┌─ Extracted records
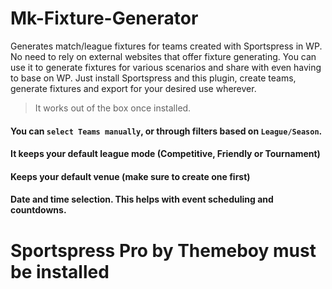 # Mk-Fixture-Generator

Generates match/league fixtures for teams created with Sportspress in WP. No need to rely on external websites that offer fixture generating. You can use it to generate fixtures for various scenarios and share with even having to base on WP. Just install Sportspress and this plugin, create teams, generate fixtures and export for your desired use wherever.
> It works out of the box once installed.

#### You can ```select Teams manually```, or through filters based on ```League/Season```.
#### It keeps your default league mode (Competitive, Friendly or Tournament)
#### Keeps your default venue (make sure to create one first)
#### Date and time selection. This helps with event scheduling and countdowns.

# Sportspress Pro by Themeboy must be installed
└─
┌─ Extracted records
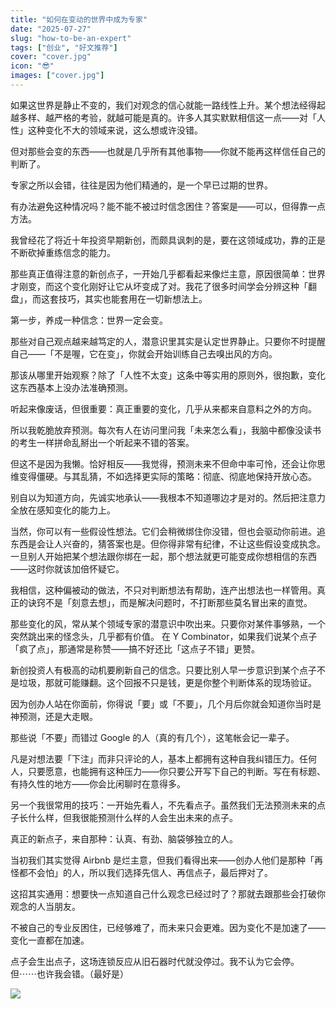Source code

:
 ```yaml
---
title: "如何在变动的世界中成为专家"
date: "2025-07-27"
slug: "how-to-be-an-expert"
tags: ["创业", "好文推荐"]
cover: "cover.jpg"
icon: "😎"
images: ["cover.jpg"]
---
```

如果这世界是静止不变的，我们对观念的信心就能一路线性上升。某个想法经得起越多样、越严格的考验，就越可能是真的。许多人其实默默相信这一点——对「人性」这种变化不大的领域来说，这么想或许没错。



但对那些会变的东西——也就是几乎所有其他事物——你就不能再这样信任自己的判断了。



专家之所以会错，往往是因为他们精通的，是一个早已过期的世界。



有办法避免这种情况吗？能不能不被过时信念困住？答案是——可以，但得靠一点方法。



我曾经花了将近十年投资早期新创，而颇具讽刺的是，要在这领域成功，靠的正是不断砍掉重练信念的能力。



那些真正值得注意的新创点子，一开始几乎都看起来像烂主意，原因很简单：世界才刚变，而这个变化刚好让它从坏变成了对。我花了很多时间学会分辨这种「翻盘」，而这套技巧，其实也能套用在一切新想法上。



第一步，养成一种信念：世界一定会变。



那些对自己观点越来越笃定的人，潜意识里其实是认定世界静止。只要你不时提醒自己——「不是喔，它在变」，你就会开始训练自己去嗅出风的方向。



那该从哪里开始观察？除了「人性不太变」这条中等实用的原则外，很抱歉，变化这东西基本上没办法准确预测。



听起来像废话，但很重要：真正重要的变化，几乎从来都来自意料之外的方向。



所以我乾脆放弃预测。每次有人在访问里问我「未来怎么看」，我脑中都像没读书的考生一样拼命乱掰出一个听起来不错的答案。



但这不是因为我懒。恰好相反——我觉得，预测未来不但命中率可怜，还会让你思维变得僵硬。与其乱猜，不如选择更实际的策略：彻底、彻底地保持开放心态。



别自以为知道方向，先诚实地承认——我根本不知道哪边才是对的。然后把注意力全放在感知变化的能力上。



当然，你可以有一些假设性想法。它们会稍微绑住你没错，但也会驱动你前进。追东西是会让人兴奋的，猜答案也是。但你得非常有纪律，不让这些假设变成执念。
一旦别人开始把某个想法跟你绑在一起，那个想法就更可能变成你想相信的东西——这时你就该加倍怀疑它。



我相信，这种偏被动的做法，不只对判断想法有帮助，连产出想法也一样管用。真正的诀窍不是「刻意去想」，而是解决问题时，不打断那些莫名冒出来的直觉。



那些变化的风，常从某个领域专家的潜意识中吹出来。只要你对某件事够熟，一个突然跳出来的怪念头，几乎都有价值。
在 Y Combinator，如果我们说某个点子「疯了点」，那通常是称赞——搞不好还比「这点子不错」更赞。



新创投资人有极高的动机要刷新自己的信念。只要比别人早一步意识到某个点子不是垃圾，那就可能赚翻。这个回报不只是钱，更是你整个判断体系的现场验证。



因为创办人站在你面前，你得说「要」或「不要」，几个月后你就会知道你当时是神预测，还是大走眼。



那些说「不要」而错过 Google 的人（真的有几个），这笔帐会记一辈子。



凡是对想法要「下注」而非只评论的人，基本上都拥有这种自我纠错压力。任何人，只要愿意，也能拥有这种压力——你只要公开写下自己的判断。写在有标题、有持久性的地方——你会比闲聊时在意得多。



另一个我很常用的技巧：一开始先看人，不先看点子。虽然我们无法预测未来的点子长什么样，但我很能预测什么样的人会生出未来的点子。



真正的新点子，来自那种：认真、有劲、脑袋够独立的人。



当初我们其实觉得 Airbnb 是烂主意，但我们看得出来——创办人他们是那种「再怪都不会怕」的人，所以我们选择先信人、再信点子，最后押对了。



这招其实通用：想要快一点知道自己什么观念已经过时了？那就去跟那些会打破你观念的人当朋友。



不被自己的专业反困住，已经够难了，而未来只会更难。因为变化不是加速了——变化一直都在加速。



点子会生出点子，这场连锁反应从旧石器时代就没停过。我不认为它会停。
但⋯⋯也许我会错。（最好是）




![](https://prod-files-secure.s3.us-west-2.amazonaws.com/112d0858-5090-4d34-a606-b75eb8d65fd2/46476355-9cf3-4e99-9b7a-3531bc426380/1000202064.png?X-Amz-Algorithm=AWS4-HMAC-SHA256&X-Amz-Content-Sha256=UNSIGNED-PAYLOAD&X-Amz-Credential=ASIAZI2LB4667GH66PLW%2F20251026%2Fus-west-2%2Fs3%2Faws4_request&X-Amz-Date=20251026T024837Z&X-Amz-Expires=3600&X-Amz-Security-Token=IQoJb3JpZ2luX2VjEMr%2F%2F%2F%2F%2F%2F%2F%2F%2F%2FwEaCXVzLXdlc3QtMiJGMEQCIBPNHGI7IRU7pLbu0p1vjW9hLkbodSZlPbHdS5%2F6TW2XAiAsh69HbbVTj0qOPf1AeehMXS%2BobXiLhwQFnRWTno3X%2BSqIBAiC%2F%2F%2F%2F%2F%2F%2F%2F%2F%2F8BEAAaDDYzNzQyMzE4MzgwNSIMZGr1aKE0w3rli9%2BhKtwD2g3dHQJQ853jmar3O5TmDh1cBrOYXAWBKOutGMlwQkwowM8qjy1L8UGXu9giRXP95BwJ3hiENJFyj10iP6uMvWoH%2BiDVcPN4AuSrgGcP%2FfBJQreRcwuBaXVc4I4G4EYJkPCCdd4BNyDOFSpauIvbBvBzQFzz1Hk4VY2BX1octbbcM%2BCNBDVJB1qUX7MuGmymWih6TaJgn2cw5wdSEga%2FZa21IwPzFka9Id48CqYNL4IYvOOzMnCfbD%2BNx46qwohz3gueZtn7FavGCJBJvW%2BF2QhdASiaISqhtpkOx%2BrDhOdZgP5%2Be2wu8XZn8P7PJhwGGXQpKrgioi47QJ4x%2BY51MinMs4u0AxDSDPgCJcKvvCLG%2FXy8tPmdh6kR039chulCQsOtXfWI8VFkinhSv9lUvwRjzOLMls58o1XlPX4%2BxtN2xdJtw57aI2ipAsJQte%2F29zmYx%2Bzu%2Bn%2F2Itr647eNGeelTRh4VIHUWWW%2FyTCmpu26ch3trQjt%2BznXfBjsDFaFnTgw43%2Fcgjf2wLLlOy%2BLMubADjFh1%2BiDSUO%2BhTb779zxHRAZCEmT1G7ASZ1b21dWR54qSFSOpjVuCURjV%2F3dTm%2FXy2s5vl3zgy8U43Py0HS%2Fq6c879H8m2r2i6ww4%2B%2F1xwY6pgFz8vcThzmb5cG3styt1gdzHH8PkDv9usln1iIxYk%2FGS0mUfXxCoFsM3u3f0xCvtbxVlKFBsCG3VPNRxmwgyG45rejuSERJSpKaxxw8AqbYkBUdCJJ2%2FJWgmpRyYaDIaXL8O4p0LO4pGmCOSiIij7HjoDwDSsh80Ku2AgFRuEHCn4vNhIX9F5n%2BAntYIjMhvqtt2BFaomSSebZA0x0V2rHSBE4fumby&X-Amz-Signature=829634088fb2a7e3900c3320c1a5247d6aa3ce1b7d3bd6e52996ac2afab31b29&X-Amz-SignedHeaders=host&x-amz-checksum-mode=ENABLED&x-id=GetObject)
└─
┌─ Extracted records
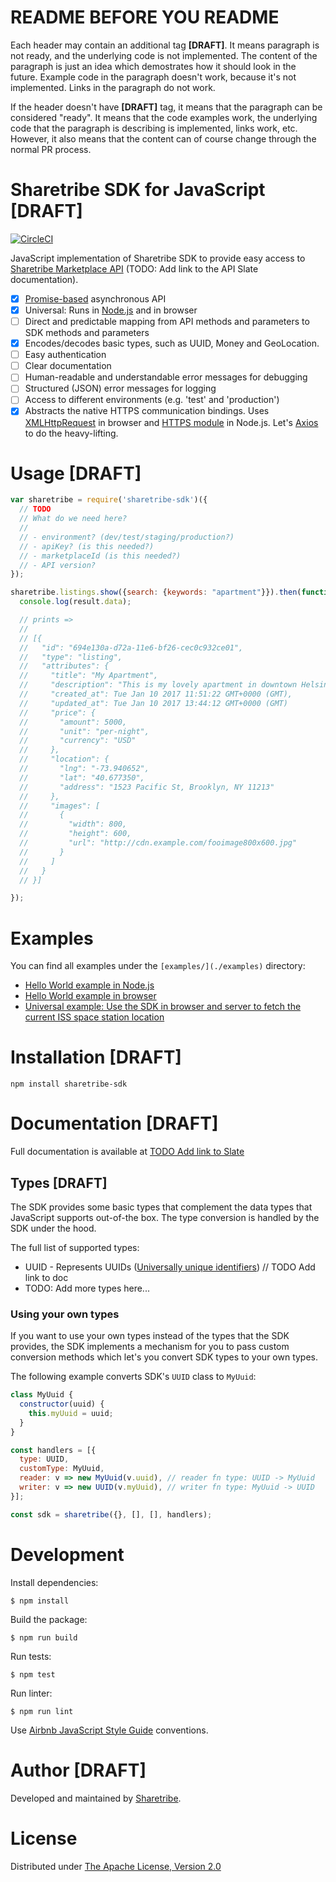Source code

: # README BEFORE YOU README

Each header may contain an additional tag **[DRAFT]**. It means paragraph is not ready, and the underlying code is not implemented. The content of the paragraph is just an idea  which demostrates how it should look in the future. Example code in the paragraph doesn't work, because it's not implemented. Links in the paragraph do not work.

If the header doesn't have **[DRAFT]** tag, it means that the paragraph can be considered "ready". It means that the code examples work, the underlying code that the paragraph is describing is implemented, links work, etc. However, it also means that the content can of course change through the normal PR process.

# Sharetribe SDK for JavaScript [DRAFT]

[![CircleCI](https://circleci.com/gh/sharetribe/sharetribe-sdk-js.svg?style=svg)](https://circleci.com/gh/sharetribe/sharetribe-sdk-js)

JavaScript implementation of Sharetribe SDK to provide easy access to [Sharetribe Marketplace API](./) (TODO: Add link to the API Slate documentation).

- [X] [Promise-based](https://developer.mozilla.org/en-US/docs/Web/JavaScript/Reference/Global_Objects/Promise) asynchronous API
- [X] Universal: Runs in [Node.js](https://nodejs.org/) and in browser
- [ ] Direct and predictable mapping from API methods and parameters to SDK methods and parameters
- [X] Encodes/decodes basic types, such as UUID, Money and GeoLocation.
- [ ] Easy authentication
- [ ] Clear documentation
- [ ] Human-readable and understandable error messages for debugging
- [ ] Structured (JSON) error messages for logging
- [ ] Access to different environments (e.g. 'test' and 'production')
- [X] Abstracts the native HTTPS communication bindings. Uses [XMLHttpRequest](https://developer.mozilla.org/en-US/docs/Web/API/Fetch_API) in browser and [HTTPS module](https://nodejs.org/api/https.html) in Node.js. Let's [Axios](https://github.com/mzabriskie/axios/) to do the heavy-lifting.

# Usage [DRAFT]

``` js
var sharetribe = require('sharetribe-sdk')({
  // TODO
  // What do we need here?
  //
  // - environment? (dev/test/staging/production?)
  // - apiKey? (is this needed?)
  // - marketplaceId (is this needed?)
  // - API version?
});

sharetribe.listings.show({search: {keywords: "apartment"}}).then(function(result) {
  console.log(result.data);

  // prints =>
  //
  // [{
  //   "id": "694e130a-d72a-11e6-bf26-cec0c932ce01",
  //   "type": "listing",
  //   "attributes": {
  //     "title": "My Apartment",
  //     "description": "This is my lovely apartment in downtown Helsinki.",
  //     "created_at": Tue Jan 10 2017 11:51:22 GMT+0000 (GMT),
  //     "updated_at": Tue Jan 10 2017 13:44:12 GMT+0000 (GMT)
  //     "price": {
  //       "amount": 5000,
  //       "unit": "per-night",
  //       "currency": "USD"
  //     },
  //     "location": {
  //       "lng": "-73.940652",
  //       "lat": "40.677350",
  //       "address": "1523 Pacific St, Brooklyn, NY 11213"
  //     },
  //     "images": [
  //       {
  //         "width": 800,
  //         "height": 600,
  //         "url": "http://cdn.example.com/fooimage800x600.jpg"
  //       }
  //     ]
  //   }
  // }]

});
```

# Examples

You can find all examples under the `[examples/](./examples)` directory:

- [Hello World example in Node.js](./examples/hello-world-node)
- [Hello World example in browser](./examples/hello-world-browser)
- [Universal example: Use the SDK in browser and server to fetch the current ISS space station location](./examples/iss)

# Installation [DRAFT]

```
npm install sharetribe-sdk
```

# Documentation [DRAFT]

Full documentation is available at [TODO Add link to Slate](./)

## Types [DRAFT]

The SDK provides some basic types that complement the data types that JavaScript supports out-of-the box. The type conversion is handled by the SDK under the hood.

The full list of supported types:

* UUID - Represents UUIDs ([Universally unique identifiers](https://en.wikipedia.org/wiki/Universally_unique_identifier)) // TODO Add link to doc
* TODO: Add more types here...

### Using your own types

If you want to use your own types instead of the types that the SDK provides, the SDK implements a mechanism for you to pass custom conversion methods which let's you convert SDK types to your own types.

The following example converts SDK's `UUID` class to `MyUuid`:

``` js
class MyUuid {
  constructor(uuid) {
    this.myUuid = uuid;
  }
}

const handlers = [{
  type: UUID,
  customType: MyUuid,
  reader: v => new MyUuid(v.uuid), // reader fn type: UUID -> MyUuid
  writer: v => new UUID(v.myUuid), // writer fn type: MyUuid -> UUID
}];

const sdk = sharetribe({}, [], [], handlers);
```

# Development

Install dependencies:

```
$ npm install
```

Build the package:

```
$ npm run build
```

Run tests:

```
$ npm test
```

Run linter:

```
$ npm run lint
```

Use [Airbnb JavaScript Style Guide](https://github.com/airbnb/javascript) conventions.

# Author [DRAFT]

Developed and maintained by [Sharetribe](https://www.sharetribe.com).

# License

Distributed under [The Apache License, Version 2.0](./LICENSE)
└─
▶ [Task statement]: Whenever "paragraph" occurs in a line above, copy that line.

▶ [Solution to the exercise]:
Each header may contain an additional tag **[DRAFT]**. It means paragraph is not ready, and the underlying code is not implemented. The content of the paragraph is just an idea  which demostrates how it should look in the future. Example code in the paragraph doesn't work, because it's not implemented. Links in the paragraph do not work.
If the header doesn't have **[DRAFT]** tag, it means that the paragraph can be considered "ready". It means that the code examples work, the underlying code that the paragraph is describing is implemented, links work, etc. However, it also means that the content can of course change through the normal PR process.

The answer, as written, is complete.